Podczas wczorajszego spotkania z mieszkańcami Buska-Zdroju prezes PSL Władysław Kosiniak-Kamysz zapowiedział złożenie w przyszłym tygodniu wniosku o odwołanie wicepremiera, ministra rolnictwa Henryka Kowalczyka. Jego zdaniem, minister Kowalczyk "oszukał polską wieś i wprowadził na manowce polskiego rolnika".
"Tak jak w przypadku każdego wotum nieufności obronimy naszego ministra. Opozycja nie będzie decydować o tym kto jest członkiem rządu Zjednoczonej Prawicy, a wszystkie te zarzuty są wyssane z palca. Prawo i Sprawiedliwość dba o polską wieś, dba o rolników. Dość powiedzieć o zrównaniu dopłat ze średnią europejską, czy chociażby o ostatnich decyzjach dotyczących zniesienia konieczności zdania gospodarstwa przy przechodzeniu na emeryturę"
- powiedział Polskiej Agencji Prasowej poseł PiS Radosław Fogiel.
Poseł KO Mariusz Witczak zapowiedział, że jego klub poprze wniosek o odwołanie Kowalczyka. Podkreślił, że partie opozycyjne zawsze współpracowały w kwestiach wniosków o wotum nieufności.
"Te merytoryczne zarzuty przeciwko Kowalczykowi są racjonalne i na pewno będziemy na ten temat rozmawiać"
- dodał.
Szef klubu Lewicy Krzysztof Gawkowski przekazał, że "dzisiaj chyba normalnym byłoby, żeby minister Kowalczyk podał się do dymisji, a jeżeli się nie poda, to Lewica zagłosuje oczywiście za jego odwołaniem". Podkreślił, że narasta niezadowolenie rolników w związku z brakiem kontroli nad ukraińskim zbożem, jego cenami oraz wielomiesięczną "niekompetencją w resorcie rolnictwa".
Również poseł Konfederacji Krzysztof Bosak zapowiedział w Polsat News, że jego ugrupowanie poprze wotum nieufności wobec ministra rolnictwa i rozwoju wsi.
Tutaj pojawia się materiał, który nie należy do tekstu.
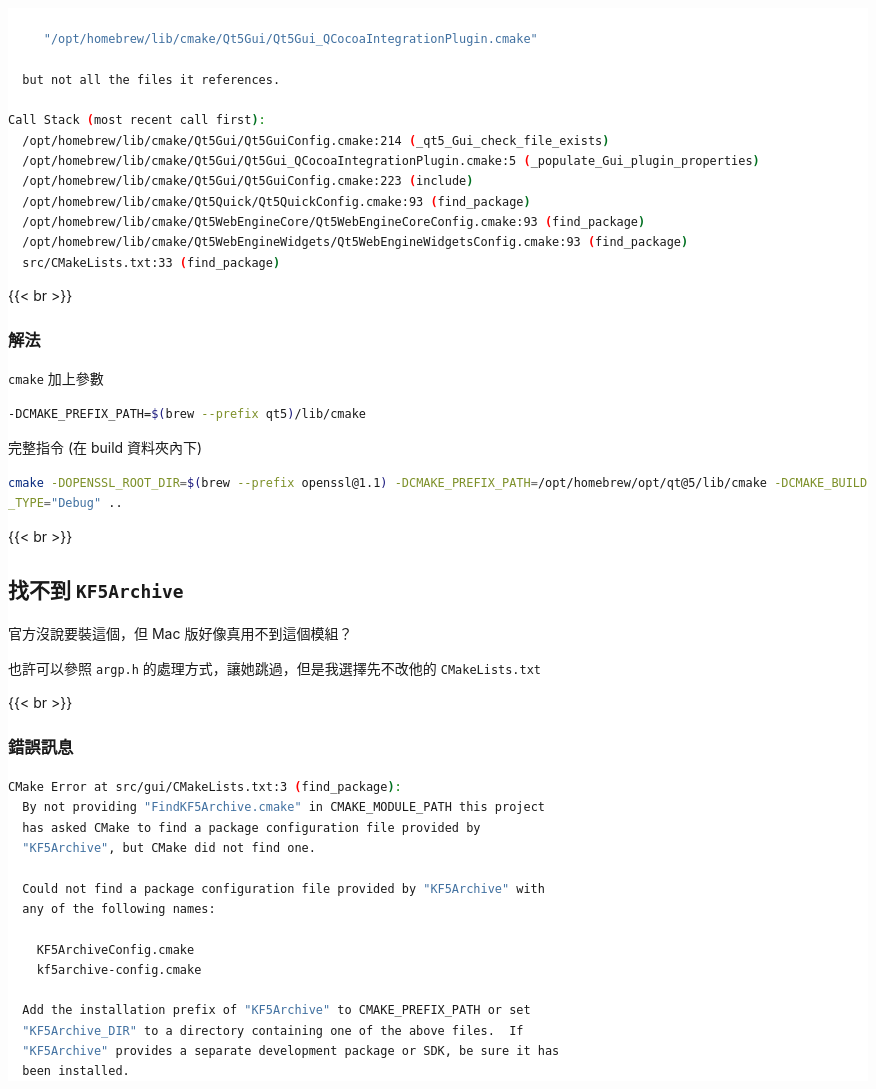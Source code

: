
 ```Bash

     "/opt/homebrew/lib/cmake/Qt5Gui/Qt5Gui_QCocoaIntegrationPlugin.cmake"

  but not all the files it references.

Call Stack (most recent call first):
  /opt/homebrew/lib/cmake/Qt5Gui/Qt5GuiConfig.cmake:214 (_qt5_Gui_check_file_exists)
  /opt/homebrew/lib/cmake/Qt5Gui/Qt5Gui_QCocoaIntegrationPlugin.cmake:5 (_populate_Gui_plugin_properties)
  /opt/homebrew/lib/cmake/Qt5Gui/Qt5GuiConfig.cmake:223 (include)
  /opt/homebrew/lib/cmake/Qt5Quick/Qt5QuickConfig.cmake:93 (find_package)
  /opt/homebrew/lib/cmake/Qt5WebEngineCore/Qt5WebEngineCoreConfig.cmake:93 (find_package)
  /opt/homebrew/lib/cmake/Qt5WebEngineWidgets/Qt5WebEngineWidgetsConfig.cmake:93 (find_package)
  src/CMakeLists.txt:33 (find_package)
```

{{< br >}}

### 解法

`cmake` 加上參數

```Bash
-DCMAKE_PREFIX_PATH=$(brew --prefix qt5)/lib/cmake
```

完整指令 (在 build 資料夾內下)

```Bash
cmake -DOPENSSL_ROOT_DIR=$(brew --prefix openssl@1.1) -DCMAKE_PREFIX_PATH=/opt/homebrew/opt/qt@5/lib/cmake -DCMAKE_BUILD_TYPE="Debug" ..
```

{{< br >}}

## 找不到 `KF5Archive`

官方沒說要裝這個，但 Mac 版好像真用不到這個模組？

也許可以參照 `argp.h` 的處理方式，讓她跳過，但是我選擇先不改他的 `CMakeLists.txt`

{{< br >}}

### 錯誤訊息

```Bash
CMake Error at src/gui/CMakeLists.txt:3 (find_package):
  By not providing "FindKF5Archive.cmake" in CMAKE_MODULE_PATH this project
  has asked CMake to find a package configuration file provided by
  "KF5Archive", but CMake did not find one.

  Could not find a package configuration file provided by "KF5Archive" with
  any of the following names:

    KF5ArchiveConfig.cmake
    kf5archive-config.cmake

  Add the installation prefix of "KF5Archive" to CMAKE_PREFIX_PATH or set
  "KF5Archive_DIR" to a directory containing one of the above files.  If
  "KF5Archive" provides a separate development package or SDK, be sure it has
  been installed.
```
"W tej chwili Kowalczyk jest po prostu namiestnikiem (prezesa PiS, Jarosława) Kaczyńskiego, człowiekiem do zadań specjalnych, który jak trzeba stłamsić jakiś opór społeczny, to go tam Kaczyński wysyła"
- dodał.
Szefowa koła parlamentarnego Polski 2050 Paulina Hennig-Kloska także zapowiedziała poparcie wniosku. Zaznaczyła, że od ośmiu lat spada opłacalność produkcji rolnej w Polsce i "to jest rachunek jaki dzisiaj wieś wystawia Prawu i Sprawiedliwości".